China’s aerospace manufacturing development is increasingly engaging in tighter partnerships with Western aerospace companies as it pursues development of its new C919 narrowbody. AVIC announced late last week that it is in negotiations with two “major” engine manufacturers, whose identities were not revealed. The announcement comes on top of a JV between AVIC and GE signed last week to develop avionics, which will focus on the new 160-190 seat narrowbody, currently under development by COMAC.
75-80% of the components in the C919 will reportedly be sourced from Western companies or produced in partnership with Western firms. COMAC reportedly intends to reduce this to approximately 50% as the programme matures.
The engine for the aircraft will be a major part of this. AVIC has made it clear that it wants to develop an indigenous engine for the C919, but COMAC has conceded that Western engines will initially power the aircraft. Shanghai-based AVIC Commercial Aircraft Engines (ACAE) plans to have a powerplant, the SF-A, running by 2016. But certification could take up to a year, or perhaps longer.

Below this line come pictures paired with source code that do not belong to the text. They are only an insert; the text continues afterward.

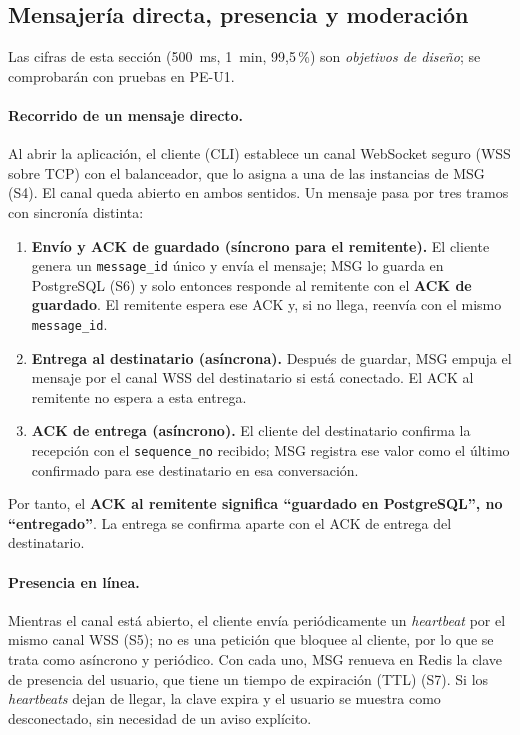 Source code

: \subsection{Mensajería directa, presencia y moderación}

Las cifras de esta sección (500~ms, 1~min, 99,5\,\%) son \emph{objetivos de diseño}; se
comprobarán con pruebas en PE-U1.

\paragraph{Recorrido de un mensaje directo.}
Al abrir la aplicación, el cliente (CLI) establece un canal WebSocket seguro (WSS sobre TCP)
con el balanceador, que lo asigna a una de las instancias de MSG (S4). El canal queda
abierto en ambos sentidos. Un mensaje pasa por tres tramos con sincronía distinta:
\begin{enumerate}[leftmargin=*]
  \item \textbf{Envío y ACK de guardado (síncrono para el remitente).} El cliente genera un
  \texttt{message\_id} único y envía el mensaje; MSG lo guarda en PostgreSQL (S6) y solo
  entonces responde al remitente con el \textbf{ACK de guardado}. El remitente espera ese
  ACK y, si no llega, reenvía con el mismo \texttt{message\_id}.
  \item \textbf{Entrega al destinatario (asíncrona).} Después de guardar, MSG empuja el
  mensaje por el canal WSS del destinatario si está conectado. El ACK al remitente no
  espera a esta entrega.
  \item \textbf{ACK de entrega (asíncrono).} El cliente del destinatario confirma la
  recepción con el \texttt{sequence\_no} recibido; MSG registra ese valor como el último
  confirmado para ese destinatario en esa conversación.
\end{enumerate}
Por tanto, el \textbf{ACK al remitente significa ``guardado en PostgreSQL'', no ``entregado''}.
La entrega se confirma aparte con el ACK de entrega del destinatario.

\paragraph{Presencia en línea.}
Mientras el canal está abierto, el cliente envía periódicamente un \emph{heartbeat} por el
mismo canal WSS (S5); no es una petición que bloquee al cliente, por lo que se trata como
asíncrono y periódico. Con cada uno, MSG renueva en Redis la clave de presencia del usuario,
que tiene un tiempo de expiración (TTL) (S7). Si los \emph{heartbeats} dejan de llegar, la
clave expira y el usuario se muestra como desconectado, sin necesidad de un aviso explícito.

Given the current development timeframe for the C919 (test flight in 2014 and commercial service by 2106), and the fact that China has had major problems getting a reliable civil jet engine into production, it is no surprise that COMAC and AVIC are turning to the West to get an advanced engine for the C919 ready in time for its launch.
COMAC’s new ARJ21-700 regional jet, which is currently undergoing flight testing, is powered by GE engines (also used on Bombardier and Embraer regional jets).
Western engine manufacturers have made abundantly clear their intention to power the C919. Pratt & Whitney (P&W) confirmed earlier in the year that it is in talks with Chinese parties about powering the C919, preferably through the International Aero Engines consortium. IAE is owned by P&W and Rolls-Royce (32.5% each), with a 12% share owned by MTU Aero Engines and a 23% share controlled by the Japanese Aero Engines Corporation.
P&W's new geared turbofan engine is also an option under discussion for the C919. The engine is expected to be certified around 2013.
CFM International, a JV between Safran parent, Snecma, and GE, hopes to offer its new LEAP-X engine for the C919. The programme was launched in late 2008, and CFM hopes the engine can be certified by 2016, although development may be accelerated to ensure that it is available to power the C919.
Of the major engine manufacturers, Rolls-Royce was flat in trading on Friday, while MTU Aero Engines gained 0.7%.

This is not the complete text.